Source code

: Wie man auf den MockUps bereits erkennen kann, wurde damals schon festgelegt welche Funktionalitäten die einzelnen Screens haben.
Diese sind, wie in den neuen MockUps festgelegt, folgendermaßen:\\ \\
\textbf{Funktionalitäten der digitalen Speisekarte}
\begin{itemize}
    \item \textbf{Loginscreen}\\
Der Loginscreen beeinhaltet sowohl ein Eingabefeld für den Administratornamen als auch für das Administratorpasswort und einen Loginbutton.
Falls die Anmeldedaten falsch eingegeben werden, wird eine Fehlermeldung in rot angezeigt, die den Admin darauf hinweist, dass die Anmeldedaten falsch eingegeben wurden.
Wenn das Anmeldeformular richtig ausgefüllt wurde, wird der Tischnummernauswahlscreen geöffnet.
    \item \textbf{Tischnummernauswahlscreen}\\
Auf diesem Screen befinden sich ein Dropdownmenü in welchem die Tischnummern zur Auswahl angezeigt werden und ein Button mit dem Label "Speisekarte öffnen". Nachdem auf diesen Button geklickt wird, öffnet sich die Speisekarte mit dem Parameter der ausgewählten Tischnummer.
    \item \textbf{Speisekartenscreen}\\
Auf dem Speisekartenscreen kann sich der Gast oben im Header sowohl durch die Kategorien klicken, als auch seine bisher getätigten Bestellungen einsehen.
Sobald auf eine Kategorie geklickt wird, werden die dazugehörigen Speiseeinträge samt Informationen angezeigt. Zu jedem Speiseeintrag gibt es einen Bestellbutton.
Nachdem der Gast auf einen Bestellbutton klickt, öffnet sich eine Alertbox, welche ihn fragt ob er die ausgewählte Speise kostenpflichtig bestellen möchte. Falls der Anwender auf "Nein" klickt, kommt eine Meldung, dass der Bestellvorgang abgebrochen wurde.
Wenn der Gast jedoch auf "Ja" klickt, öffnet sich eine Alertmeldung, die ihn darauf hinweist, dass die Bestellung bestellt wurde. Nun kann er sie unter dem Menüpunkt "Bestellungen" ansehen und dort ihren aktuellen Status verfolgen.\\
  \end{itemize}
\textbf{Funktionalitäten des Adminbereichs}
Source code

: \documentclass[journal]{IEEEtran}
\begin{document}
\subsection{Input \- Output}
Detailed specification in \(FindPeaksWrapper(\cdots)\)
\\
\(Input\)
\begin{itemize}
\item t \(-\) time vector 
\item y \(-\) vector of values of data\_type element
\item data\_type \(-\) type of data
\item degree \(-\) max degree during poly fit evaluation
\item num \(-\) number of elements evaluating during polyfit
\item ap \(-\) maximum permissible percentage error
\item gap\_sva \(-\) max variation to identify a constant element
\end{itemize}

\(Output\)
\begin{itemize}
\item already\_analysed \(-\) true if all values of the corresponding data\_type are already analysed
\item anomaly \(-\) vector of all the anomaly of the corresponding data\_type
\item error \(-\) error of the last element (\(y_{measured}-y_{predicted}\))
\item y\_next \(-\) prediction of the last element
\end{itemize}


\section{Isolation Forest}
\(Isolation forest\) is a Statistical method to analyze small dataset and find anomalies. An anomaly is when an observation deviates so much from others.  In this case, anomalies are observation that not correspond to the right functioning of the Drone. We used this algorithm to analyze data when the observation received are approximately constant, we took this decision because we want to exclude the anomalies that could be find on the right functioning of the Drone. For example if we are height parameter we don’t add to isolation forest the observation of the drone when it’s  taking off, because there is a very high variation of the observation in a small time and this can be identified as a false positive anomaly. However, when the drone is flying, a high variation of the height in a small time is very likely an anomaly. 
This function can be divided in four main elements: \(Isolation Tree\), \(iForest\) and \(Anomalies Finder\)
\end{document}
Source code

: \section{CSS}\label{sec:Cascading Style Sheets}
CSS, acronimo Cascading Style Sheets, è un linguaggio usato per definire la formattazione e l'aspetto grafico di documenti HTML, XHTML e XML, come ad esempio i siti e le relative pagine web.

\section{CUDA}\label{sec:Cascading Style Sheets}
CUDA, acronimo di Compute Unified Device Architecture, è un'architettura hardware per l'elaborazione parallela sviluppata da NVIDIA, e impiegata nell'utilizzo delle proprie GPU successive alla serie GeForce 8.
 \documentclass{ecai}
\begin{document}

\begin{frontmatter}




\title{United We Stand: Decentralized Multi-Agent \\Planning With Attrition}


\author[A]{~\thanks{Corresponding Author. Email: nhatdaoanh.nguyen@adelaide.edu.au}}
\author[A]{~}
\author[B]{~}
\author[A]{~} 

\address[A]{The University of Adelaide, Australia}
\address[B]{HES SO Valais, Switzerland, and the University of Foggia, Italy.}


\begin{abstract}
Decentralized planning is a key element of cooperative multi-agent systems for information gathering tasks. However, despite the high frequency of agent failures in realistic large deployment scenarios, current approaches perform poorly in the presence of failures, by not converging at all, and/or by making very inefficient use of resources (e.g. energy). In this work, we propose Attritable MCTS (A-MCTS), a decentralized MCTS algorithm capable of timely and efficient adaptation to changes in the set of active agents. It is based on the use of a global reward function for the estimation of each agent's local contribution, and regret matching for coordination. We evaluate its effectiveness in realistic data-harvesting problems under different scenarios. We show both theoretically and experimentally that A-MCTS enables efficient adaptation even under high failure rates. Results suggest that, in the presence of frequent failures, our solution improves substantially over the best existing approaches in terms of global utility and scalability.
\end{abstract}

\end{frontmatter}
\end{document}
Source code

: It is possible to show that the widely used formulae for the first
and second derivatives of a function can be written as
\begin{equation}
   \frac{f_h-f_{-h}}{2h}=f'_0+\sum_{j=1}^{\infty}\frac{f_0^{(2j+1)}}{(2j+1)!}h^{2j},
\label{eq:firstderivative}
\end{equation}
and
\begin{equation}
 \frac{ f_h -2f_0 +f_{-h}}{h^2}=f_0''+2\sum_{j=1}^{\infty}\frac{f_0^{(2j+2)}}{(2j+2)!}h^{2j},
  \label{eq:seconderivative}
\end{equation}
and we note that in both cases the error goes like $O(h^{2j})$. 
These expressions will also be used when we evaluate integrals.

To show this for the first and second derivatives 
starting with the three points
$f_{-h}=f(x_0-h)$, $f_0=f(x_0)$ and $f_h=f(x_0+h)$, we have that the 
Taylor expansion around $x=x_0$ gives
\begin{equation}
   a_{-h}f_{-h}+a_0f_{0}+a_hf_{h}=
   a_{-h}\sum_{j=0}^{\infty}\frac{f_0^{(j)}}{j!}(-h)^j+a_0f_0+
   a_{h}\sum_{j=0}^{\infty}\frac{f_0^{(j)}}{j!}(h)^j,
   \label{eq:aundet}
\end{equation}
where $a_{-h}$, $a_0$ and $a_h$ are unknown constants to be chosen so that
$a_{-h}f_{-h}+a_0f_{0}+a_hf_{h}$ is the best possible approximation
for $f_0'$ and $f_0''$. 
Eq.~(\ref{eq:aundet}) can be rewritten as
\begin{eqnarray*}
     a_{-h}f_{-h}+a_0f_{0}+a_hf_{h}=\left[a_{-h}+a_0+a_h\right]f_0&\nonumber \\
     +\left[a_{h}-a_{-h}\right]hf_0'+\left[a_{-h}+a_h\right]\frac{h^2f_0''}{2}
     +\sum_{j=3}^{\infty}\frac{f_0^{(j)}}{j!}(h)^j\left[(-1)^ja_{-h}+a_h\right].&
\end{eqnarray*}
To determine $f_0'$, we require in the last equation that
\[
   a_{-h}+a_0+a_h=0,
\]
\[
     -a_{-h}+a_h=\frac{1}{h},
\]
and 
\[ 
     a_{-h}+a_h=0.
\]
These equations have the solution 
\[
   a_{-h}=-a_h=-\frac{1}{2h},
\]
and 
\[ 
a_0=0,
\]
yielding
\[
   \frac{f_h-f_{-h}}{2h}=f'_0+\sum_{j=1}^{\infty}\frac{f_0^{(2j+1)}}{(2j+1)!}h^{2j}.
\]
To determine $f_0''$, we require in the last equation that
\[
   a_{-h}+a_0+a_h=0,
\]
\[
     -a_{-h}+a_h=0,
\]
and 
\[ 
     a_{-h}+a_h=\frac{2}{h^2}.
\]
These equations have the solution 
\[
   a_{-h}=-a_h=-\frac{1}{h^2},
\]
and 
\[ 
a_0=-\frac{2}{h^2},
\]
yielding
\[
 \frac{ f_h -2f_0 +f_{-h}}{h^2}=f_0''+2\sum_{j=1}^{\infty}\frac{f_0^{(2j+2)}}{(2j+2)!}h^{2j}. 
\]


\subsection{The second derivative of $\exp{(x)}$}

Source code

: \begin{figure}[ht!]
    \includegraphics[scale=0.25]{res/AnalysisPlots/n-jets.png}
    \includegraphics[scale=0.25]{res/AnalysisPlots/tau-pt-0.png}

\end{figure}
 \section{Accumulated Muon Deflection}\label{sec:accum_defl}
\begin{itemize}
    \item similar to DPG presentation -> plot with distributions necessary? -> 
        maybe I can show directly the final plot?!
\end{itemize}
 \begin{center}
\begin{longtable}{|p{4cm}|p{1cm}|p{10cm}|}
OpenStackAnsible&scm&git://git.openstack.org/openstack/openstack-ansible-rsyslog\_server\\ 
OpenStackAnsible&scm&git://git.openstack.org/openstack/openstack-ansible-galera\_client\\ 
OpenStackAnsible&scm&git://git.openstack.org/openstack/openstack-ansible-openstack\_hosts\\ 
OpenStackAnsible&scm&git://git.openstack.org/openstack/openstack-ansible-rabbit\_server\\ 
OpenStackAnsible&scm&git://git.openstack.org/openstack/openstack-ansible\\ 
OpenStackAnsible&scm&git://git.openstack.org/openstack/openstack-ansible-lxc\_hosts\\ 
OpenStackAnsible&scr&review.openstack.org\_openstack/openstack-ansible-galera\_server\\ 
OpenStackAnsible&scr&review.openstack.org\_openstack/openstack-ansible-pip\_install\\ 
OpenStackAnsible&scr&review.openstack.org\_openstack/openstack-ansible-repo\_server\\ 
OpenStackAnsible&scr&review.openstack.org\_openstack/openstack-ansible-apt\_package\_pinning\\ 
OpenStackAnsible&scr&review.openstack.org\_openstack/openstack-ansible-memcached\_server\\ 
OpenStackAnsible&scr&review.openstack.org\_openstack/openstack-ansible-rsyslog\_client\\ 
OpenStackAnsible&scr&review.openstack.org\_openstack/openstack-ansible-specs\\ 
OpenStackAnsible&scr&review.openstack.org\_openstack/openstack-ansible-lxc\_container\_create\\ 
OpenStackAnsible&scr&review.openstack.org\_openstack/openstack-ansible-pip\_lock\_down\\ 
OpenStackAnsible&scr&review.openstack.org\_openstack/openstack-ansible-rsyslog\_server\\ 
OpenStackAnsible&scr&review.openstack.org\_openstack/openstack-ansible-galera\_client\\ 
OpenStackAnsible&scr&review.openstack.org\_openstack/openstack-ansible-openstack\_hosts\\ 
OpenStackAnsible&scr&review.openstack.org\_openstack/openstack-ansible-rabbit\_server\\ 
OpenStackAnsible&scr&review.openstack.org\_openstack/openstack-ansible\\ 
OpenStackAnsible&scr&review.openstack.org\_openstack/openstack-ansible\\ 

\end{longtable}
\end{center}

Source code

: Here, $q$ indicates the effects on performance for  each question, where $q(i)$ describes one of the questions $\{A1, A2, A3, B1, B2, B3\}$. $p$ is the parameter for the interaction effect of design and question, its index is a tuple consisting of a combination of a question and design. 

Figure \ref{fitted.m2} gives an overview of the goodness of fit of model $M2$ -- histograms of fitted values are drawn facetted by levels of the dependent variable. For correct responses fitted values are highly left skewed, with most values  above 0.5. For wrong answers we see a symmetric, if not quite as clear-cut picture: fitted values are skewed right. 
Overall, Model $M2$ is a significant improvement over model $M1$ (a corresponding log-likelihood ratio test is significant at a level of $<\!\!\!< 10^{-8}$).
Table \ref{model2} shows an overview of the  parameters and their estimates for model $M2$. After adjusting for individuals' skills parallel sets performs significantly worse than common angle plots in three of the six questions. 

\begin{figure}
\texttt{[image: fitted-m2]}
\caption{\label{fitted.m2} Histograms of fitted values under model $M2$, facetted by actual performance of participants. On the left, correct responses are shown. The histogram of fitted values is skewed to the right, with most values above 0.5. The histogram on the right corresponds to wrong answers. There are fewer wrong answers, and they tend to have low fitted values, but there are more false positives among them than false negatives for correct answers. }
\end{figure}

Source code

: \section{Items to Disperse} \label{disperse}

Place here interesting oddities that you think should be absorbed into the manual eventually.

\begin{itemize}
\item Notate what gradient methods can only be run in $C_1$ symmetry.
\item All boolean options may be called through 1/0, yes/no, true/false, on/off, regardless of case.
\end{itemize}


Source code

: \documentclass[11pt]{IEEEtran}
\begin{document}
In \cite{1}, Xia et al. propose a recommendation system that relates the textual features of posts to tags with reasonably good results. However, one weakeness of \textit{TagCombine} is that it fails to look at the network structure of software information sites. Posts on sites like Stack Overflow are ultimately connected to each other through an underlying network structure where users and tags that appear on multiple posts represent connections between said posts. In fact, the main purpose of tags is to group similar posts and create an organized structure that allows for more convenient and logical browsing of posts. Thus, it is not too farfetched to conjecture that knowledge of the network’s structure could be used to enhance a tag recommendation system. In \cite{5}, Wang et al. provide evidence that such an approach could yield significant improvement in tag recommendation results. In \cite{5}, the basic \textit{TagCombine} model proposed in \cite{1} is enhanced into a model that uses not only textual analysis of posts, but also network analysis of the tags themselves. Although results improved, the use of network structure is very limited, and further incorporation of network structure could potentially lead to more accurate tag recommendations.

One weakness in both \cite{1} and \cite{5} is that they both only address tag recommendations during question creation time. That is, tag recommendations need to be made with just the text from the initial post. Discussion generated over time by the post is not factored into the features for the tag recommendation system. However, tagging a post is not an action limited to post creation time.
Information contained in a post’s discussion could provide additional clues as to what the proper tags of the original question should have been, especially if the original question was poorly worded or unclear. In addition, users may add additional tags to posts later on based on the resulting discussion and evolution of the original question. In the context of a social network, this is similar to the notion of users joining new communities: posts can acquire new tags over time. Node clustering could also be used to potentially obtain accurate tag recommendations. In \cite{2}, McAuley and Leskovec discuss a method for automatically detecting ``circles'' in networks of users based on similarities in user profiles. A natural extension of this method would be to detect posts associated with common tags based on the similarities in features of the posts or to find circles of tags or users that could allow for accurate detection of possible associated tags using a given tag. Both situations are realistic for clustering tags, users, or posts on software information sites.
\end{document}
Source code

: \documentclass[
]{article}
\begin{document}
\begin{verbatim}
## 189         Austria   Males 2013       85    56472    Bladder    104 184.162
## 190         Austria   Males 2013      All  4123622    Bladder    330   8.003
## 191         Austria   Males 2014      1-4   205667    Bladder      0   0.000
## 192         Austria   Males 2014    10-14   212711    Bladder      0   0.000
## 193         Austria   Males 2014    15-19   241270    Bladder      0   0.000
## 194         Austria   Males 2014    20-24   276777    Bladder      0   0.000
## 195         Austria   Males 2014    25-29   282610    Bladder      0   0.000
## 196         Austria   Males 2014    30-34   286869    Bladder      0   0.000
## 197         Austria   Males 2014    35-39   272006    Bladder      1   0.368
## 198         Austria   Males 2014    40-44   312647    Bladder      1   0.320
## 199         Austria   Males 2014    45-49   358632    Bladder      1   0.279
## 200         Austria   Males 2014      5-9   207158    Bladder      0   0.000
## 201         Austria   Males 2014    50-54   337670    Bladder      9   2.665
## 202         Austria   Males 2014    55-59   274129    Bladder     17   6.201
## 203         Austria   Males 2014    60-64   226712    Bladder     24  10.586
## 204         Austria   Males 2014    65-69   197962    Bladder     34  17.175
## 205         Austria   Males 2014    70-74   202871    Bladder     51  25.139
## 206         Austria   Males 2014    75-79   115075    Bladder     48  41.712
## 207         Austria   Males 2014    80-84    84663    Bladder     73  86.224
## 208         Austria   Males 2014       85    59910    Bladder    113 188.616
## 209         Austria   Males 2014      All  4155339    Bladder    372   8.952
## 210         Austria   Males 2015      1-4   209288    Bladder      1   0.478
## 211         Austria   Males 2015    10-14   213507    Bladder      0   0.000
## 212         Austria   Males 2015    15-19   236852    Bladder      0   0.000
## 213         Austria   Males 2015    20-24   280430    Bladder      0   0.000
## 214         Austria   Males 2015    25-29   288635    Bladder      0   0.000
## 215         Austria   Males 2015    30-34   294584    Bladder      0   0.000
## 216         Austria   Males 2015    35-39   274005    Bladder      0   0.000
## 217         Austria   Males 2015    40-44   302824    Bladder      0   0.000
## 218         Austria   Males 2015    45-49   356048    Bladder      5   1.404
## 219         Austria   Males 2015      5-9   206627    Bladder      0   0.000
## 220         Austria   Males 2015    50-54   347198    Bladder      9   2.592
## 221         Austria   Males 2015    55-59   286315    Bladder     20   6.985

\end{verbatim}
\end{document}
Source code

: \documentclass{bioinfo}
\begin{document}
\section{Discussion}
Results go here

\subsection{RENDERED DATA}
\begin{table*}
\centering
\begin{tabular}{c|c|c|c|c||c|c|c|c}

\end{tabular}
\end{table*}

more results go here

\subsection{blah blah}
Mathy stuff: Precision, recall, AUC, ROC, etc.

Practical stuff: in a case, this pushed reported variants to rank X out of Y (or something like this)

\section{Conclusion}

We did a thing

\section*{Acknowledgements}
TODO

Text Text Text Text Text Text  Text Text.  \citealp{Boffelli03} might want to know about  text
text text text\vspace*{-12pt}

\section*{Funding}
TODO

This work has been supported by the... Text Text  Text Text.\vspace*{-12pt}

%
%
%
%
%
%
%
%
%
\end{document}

■ ■ ■ ■

TASK DIRECTIONS
Reply with nothing but a number: how many lines of the entries above contain the string "Bestellbutton"?

TASK SOLUTION
2